Stored items

┏━━

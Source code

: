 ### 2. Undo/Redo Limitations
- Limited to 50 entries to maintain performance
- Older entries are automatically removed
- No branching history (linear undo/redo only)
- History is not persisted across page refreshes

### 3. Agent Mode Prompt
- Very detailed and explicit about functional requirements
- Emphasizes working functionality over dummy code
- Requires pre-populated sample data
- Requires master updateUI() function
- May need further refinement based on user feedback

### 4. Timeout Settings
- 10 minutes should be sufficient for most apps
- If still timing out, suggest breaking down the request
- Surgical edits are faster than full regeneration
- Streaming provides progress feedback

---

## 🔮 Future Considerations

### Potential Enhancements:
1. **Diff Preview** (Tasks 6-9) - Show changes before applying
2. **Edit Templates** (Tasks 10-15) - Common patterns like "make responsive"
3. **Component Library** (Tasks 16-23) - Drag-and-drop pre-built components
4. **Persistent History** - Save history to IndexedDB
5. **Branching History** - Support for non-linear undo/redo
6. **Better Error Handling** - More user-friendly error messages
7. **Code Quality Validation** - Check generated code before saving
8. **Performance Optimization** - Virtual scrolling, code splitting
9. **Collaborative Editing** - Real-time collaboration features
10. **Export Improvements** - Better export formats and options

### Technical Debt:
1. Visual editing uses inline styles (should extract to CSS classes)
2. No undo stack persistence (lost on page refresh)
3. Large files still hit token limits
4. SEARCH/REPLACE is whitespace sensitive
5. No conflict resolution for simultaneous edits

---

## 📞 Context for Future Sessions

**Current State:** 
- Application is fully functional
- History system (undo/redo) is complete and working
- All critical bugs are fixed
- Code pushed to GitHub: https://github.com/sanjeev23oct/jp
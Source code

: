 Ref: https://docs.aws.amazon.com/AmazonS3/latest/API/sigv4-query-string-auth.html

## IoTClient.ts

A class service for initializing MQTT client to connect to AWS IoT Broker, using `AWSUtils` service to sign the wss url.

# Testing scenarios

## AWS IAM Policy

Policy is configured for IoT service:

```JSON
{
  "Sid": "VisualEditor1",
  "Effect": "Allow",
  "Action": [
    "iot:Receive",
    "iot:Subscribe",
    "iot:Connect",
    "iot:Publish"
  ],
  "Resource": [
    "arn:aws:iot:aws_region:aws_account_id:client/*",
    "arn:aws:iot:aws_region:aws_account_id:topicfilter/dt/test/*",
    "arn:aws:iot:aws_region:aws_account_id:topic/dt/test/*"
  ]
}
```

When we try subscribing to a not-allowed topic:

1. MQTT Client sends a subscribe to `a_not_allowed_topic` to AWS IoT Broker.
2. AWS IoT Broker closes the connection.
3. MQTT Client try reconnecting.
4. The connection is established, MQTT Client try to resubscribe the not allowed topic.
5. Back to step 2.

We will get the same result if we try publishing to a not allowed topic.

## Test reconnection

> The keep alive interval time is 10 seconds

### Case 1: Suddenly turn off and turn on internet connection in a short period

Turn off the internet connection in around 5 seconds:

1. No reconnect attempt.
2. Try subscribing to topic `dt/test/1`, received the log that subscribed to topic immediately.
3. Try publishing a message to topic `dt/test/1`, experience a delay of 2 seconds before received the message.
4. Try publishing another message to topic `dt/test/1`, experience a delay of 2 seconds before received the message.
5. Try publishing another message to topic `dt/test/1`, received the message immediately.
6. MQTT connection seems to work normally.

┗━━

* _ABOUT THIS TASK_: Look through the entries and copy every line in which the string "Tasks" appears.

* _TASK SOLUTION_:
1. **Diff Preview** (Tasks 6-9) - Show changes before applying
2. **Edit Templates** (Tasks 10-15) - Common patterns like "make responsive"
3. **Component Library** (Tasks 16-23) - Drag-and-drop pre-built components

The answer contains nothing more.